YAWNING GAPS IN WELLINGTON’S ART LANDSCAPE

Published in Stuff, 20 August 2020


    
Works by Jaume Plensa in the Yorkshire Sculpture Park in Wakefield, England. Wellington has neither land art nor a sculpture park, yet likes to consider itself the cultural capital, says  Neil Plimmer.


OPINION: Around the world cities are giving to artists bulldozers and the like, and a site, perhaps a used quarry, and asking them to make land art. Hillsides are terraced, small valleys filled with water to make lakes, paths and walkways constructed. You can view the art piece from afar or above or walk all over it.

It is a public art trend of the last decade or two. Many of the resulting art forms are quite stunning, some formal while others remain more rugged but still visibly a work of art. They all show strong popularity as visitor attractions.

Wellington’s claim to be New Zealand’s cultural capital has yawning gaps in its art array, with no land art nor a sculpture park. The latter is another well-established feature of cities seeking to project themselves as creative centres offering engaging lifestyles.


Virginia King’s Koru (2001) at Brick Bay Sculpture Park in Auckland.

Auckland has stolen a march in both these features. It has two world class works of land art, the famous Maya Lin’s A Fold in the Field at Gibbs Farm (she is the designer of the Vietnam War memorial on The Mall in Washington DC) and Virginia King’s Koru at Brick Bay Sculpture Park (she is the artist for Wellington’s Katherine Mansfield sculpture at Midland Park).

And Auckland has at least four prominent sculpture parks, so good that every time a Wellington group organises a tour to Auckland to visit them it is sold out, even if it is highly priced to be a fundraiser for the organising group.

Is Wellington bereft of space and resources to meet this challenge? The spaces are sitting there waiting, ideal for these roles and not far from the CBD, and the initial financial resource is on offer.


Watts Peninsula is an ideal site for a Wellington sculpture park, says Neil Plimmer.

  
The sites are on Watts Peninsula, the long green promontory of land on the eastern side of Evans Bay, above Shelly Bay, running from the housing area and the old Mt Crawford prison in the south to the Massey Memorial and Point Haswell in the north.

It is surplus central government land of 68 hectares, waiting for some imaginative use.

In the 2019 Budget the minister of finance announced that the land would be kept in government ownership and transferred to the Department of Conservation to be a reserve. The roles of preparing a development plan and the future management of the land was assigned to Wellington City Council, with $4 million of taxpayer funds to help get this under way.

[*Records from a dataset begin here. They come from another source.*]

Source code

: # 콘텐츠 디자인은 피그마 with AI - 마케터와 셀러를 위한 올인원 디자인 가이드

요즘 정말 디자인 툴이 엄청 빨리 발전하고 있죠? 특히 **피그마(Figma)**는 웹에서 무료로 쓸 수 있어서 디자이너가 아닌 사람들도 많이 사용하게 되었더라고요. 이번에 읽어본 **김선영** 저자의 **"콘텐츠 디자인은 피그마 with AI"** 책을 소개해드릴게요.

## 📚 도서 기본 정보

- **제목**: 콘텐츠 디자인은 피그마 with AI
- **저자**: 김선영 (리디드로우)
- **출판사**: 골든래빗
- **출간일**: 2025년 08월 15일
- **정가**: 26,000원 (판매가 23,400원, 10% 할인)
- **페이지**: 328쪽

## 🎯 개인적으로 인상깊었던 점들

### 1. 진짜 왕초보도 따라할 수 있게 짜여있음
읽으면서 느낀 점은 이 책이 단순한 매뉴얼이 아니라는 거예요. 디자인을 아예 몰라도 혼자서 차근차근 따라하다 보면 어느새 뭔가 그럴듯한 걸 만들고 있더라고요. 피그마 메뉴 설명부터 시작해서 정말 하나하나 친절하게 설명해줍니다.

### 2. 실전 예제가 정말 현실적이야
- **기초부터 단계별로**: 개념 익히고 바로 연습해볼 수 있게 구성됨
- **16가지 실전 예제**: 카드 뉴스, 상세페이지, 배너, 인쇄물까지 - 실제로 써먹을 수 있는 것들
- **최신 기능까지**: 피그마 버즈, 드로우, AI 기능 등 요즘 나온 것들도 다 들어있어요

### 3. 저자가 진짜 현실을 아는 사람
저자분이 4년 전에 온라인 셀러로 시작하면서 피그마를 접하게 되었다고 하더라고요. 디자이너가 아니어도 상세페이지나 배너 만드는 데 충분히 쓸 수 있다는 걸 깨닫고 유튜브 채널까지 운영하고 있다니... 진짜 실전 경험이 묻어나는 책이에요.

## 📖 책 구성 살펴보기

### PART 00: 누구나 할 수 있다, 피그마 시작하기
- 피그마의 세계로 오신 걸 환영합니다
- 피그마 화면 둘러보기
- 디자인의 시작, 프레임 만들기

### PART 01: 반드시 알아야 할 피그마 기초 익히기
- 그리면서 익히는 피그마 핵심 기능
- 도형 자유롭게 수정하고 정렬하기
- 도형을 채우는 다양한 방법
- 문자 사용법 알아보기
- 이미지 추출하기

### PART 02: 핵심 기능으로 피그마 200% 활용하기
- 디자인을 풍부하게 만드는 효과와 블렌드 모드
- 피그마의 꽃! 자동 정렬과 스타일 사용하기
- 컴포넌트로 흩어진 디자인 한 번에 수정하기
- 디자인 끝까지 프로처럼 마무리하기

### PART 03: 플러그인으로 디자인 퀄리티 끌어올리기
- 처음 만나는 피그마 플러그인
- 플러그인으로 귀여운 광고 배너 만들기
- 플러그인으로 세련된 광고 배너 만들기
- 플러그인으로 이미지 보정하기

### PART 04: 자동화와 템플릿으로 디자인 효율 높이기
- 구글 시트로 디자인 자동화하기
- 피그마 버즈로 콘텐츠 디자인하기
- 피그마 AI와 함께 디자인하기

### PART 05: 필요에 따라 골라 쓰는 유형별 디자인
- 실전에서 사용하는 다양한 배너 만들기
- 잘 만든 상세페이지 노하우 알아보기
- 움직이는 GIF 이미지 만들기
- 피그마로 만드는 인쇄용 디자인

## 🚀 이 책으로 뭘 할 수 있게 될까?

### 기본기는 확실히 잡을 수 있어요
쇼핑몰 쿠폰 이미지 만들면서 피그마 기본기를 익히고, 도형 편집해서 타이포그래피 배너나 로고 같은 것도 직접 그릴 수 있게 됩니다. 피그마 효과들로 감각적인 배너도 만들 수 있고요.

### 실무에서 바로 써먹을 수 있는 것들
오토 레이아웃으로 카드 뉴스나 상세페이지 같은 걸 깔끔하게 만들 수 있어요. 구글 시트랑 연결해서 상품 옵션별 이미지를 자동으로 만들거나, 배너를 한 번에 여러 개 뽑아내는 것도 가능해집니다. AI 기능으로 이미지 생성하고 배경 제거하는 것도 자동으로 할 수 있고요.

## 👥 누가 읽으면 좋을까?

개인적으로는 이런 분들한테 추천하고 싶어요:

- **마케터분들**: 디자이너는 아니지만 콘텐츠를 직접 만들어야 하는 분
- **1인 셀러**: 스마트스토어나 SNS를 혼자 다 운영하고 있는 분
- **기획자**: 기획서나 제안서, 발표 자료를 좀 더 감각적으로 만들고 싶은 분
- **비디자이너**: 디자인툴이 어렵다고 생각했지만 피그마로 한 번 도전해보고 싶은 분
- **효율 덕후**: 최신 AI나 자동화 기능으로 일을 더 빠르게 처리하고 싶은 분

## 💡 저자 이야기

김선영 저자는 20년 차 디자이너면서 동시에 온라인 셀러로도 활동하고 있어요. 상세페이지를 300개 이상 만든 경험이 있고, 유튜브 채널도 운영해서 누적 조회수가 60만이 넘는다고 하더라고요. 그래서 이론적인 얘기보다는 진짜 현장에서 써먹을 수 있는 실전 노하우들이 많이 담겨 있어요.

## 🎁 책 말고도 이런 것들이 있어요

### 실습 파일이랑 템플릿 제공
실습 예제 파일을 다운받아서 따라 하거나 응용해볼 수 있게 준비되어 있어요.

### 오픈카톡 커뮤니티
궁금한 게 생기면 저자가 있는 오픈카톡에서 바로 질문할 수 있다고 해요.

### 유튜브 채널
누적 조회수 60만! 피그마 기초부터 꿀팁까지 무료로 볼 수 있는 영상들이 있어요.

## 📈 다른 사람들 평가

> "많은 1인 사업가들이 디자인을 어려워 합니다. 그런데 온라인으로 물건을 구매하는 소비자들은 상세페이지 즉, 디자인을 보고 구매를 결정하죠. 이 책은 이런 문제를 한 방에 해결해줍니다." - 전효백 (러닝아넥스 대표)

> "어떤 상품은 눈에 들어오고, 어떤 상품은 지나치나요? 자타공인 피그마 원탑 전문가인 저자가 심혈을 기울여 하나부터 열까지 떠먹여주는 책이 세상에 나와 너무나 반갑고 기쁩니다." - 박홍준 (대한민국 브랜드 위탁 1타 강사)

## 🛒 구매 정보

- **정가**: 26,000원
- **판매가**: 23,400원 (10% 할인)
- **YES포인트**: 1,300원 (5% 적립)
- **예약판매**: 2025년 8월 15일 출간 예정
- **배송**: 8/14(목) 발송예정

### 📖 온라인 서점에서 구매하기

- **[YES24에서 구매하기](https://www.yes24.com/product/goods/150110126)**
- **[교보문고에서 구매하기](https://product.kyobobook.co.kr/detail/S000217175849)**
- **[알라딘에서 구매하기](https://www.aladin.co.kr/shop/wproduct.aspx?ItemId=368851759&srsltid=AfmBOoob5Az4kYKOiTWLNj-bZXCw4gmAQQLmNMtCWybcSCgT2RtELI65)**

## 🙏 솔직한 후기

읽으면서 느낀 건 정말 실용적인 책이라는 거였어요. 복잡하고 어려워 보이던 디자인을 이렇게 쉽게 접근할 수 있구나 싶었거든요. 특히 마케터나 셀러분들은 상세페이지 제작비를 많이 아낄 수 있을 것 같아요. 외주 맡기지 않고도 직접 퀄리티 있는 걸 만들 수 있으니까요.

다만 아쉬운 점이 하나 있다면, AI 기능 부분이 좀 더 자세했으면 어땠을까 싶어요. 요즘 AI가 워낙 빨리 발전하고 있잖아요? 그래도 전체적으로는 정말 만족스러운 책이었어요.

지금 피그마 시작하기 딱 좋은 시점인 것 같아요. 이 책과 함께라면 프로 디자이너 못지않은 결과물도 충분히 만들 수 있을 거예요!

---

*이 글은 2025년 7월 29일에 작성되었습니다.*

The potential for land art like The Garden of Cosmic Speculation, at Dumfries in Scotland, is going begging in Wellington.


The potential for land art like The Garden of Cosmic Speculation, at Dumfries in Scotland, is going begging in Wellington.

Fifteen months later and there is no evidence that anything has happened. Does Wellington care if this vast area remains in scrub, its potential for the city ignored?

If the bulldozers and front-end loaders could move in, the Miramar side of Wellington would benefit from an inspiring new attraction, and Wellington would reinforce its cultural capital aspirations by art features that are particularly well placed because of their general accessibility and their visibility from aircraft arriving at and departing from the airport.



Neil Plimmer is a trustee and former chair of the Wellington Sculpture Trust.